SAM Dosyası - BAM Dosyası - samtools
By Güngör Budak
- 2 minutes read - 241 wordsAslında programlamam gereken pipeline direkt olarak eşleşmeyen okumalar üzerinden analizler yapacak. Ancak böyle bir veri bulamadiığım için, elimdeki tek veri eşleşen ve eşleşmeyen okumaları içerdiği için önce eşleşenlerden kurtulmam gerekti.
Bunu daha önce de belirttiğim gibi bwa eşleştiricisi (aligner - mapper) ile yapıyorum. bwa bir dizi işlemden sonra SAM dosyası oluşturuyor ancak benim FASTQ dosyasına ihtiyacım var. Bunun için SAM dosyasını samtools1 ile benzer bir format olan BAM dosyasına çevirip, daha sonra da bam2fastq2 aracı ile FASTQ dosyamı elde edeceğim.
SAM dosyasında, tahmin edebileceğiniz gibi sıralamalar (alignment) var. Ve her sıralama 11 satıra sahip ve bu satırlar sıralama, sıralayıcı (eşleştirici - aligner) ilgili bilgiler içeriyor. Bu satırlardan üçüncüsü sıralamanın ismi, onuncusu sıralamanin dizilimi (ya da sekansı) ve on birincisi ise sıralamalanın kalitesi. İşte bu alanlar özellikle FASTQ dosyası için gerekli, elbette diğer bilgiler de başka yerlerde öneme sahipler. BAM dosyası ise SAM dosyasının ikilik sistemde (binary) sürümü.
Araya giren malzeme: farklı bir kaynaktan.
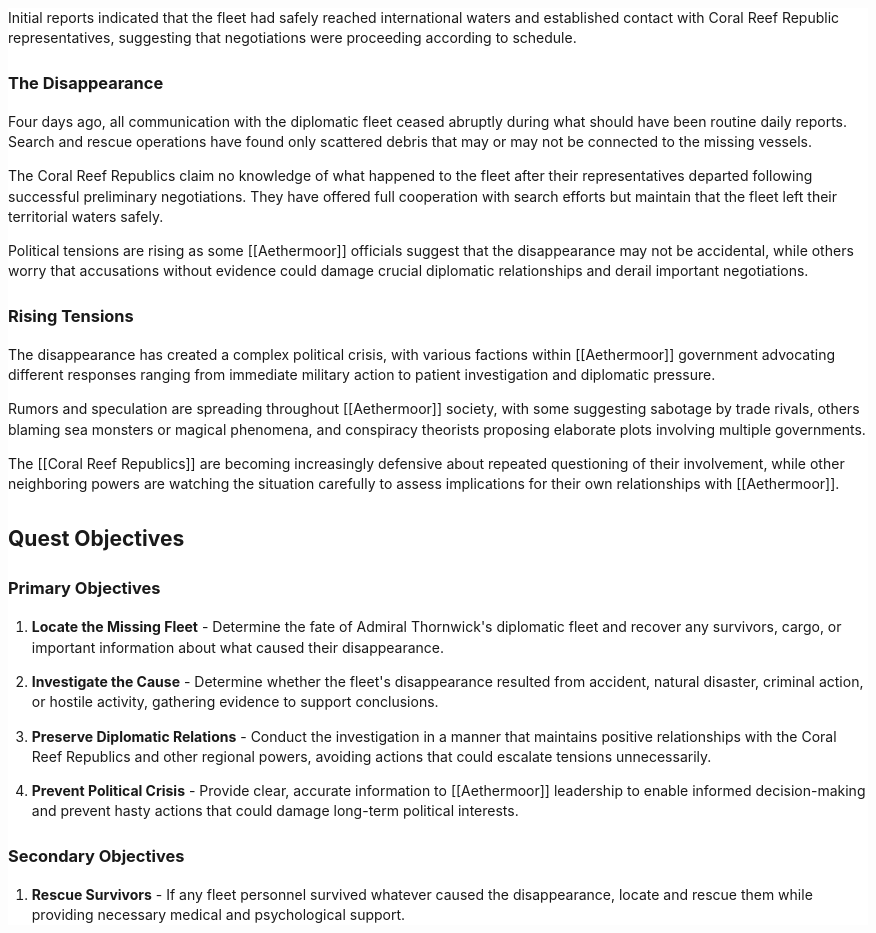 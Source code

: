 Initial reports indicated that the fleet had safely reached international waters and established contact with Coral Reef Republic representatives, suggesting that negotiations were proceeding according to schedule.

### The Disappearance

Four days ago, all communication with the diplomatic fleet ceased abruptly during what should have been routine daily reports. Search and rescue operations have found only scattered debris that may or may not be connected to the missing vessels.

The Coral Reef Republics claim no knowledge of what happened to the fleet after their representatives departed following successful preliminary negotiations. They have offered full cooperation with search efforts but maintain that the fleet left their territorial waters safely.

Political tensions are rising as some [[Aethermoor]] officials suggest that the disappearance may not be accidental, while others worry that accusations without evidence could damage crucial diplomatic relationships and derail important negotiations.

### Rising Tensions

The disappearance has created a complex political crisis, with various factions within [[Aethermoor]] government advocating different responses ranging from immediate military action to patient investigation and diplomatic pressure.

Rumors and speculation are spreading throughout [[Aethermoor]] society, with some suggesting sabotage by trade rivals, others blaming sea monsters or magical phenomena, and conspiracy theorists proposing elaborate plots involving multiple governments.

The [[Coral Reef Republics]] are becoming increasingly defensive about repeated questioning of their involvement, while other neighboring powers are watching the situation carefully to assess implications for their own relationships with [[Aethermoor]].

## Quest Objectives

### Primary Objectives

1. **Locate the Missing Fleet** - Determine the fate of Admiral Thornwick's diplomatic fleet and recover any survivors, cargo, or important information about what caused their disappearance.

2. **Investigate the Cause** - Determine whether the fleet's disappearance resulted from accident, natural disaster, criminal action, or hostile activity, gathering evidence to support conclusions.

3. **Preserve Diplomatic Relations** - Conduct the investigation in a manner that maintains positive relationships with the Coral Reef Republics and other regional powers, avoiding actions that could escalate tensions unnecessarily.

4. **Prevent Political Crisis** - Provide clear, accurate information to [[Aethermoor]] leadership to enable informed decision-making and prevent hasty actions that could damage long-term political interests.

### Secondary Objectives

1. **Rescue Survivors** - If any fleet personnel survived whatever caused the disappearance, locate and rescue them while providing necessary medical and psychological support.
Aşağıdaki kod ile samtools komutunun view seçeneği üzerinden -S (girdisi SAM dosyası) ve -b (çıktısı BAM dosyası) parametreleriyle dosyanızı çevirebiliyorsunuz.
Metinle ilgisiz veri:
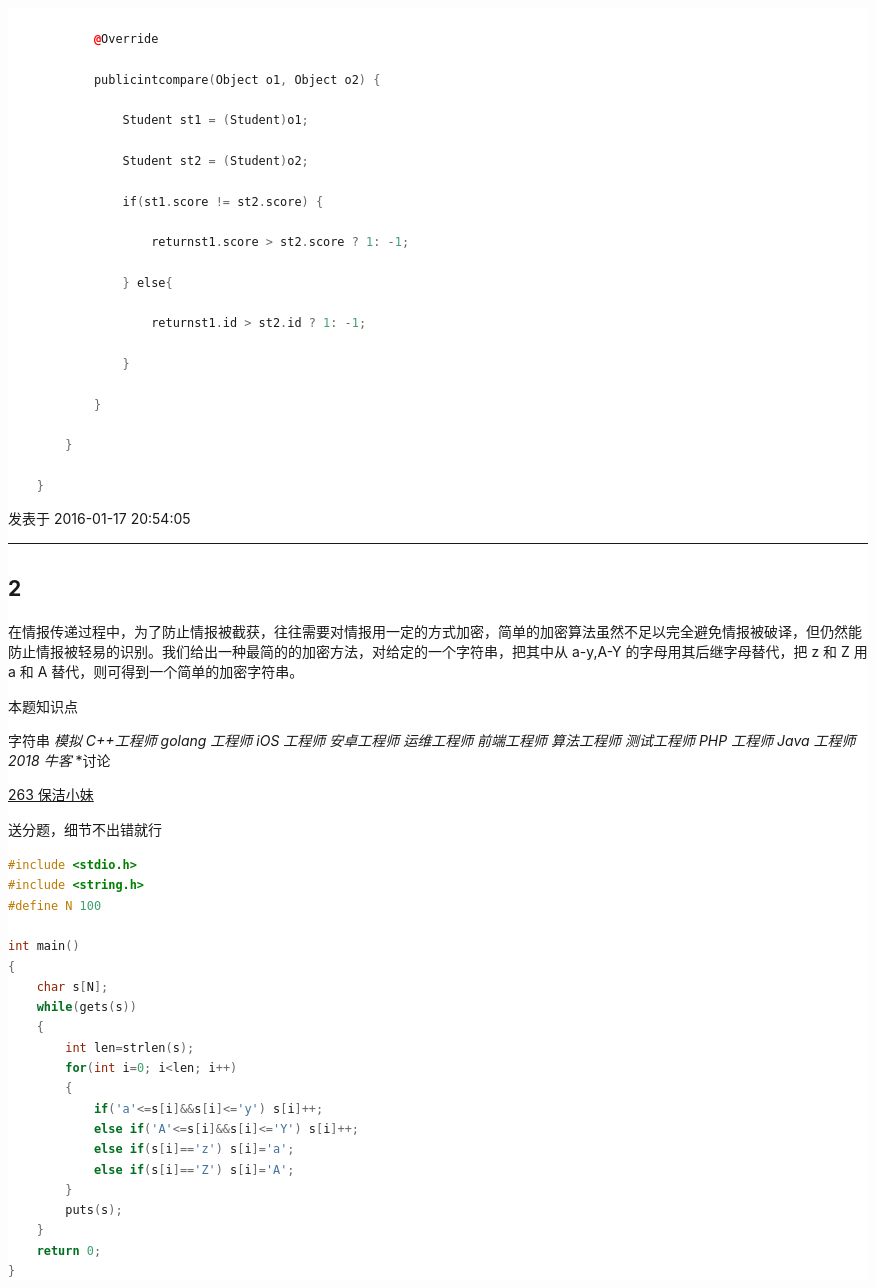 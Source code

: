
 ```cpp

	        @Override

	        publicintcompare(Object o1, Object o2) {

	            Student st1 = (Student)o1;

	            Student st2 = (Student)o2;

	            if(st1.score != st2.score) {

	                returnst1.score > st2.score ? 1: -1;

	            } else{

	                returnst1.id > st2.id ? 1: -1;

	            }

	        }

	    }

	}

```

发表于 2016-01-17 20:54:05

* * *

## 2

在情报传递过程中，为了防止情报被截获，往往需要对情报用一定的方式加密，简单的加密算法虽然不足以完全避免情报被破译，但仍然能防止情报被轻易的识别。我们给出一种最简的的加密方法，对给定的一个字符串，把其中从 a-y,A-Y 的字母用其后继字母替代，把 z 和 Z 用 a 和 A 替代，则可得到一个简单的加密字符串。

本题知识点

字符串 *模拟 C++工程师 golang 工程师 iOS 工程师 安卓工程师 运维工程师 前端工程师 算法工程师 测试工程师 PHP 工程师 Java 工程师 2018 牛客* *讨论

[263 保洁小妹](https://www.nowcoder.com/profile/7617726)

送分题，细节不出错就行

```cpp
#include <stdio.h>
#include <string.h>
#define N 100

int main()
{
    char s[N];
    while(gets(s))
    {
        int len=strlen(s);
        for(int i=0; i<len; i++)
        {
            if('a'<=s[i]&&s[i]<='y') s[i]++;
            else if('A'<=s[i]&&s[i]<='Y') s[i]++;
            else if(s[i]=='z') s[i]='a';
            else if(s[i]=='Z') s[i]='A';
        }
        puts(s);
    }
    return 0;
}
```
1samtools view -Sb dosya.sam > dosya.bam
Daha sonra HUSAR paketinde bulunan, ücretsiz olarak elde edilebilecek bam2fastq komutu ile BAM dosyasını FASTQ dosyasına çevirerek işlemi tamamlıyoruz. Burada –output parametresi ile FASTQ dosyasının adını, –unaligned ve –no-aligned parametreleri ile de sadece eşleşmeyen okumaları almasını sağlıyoruz.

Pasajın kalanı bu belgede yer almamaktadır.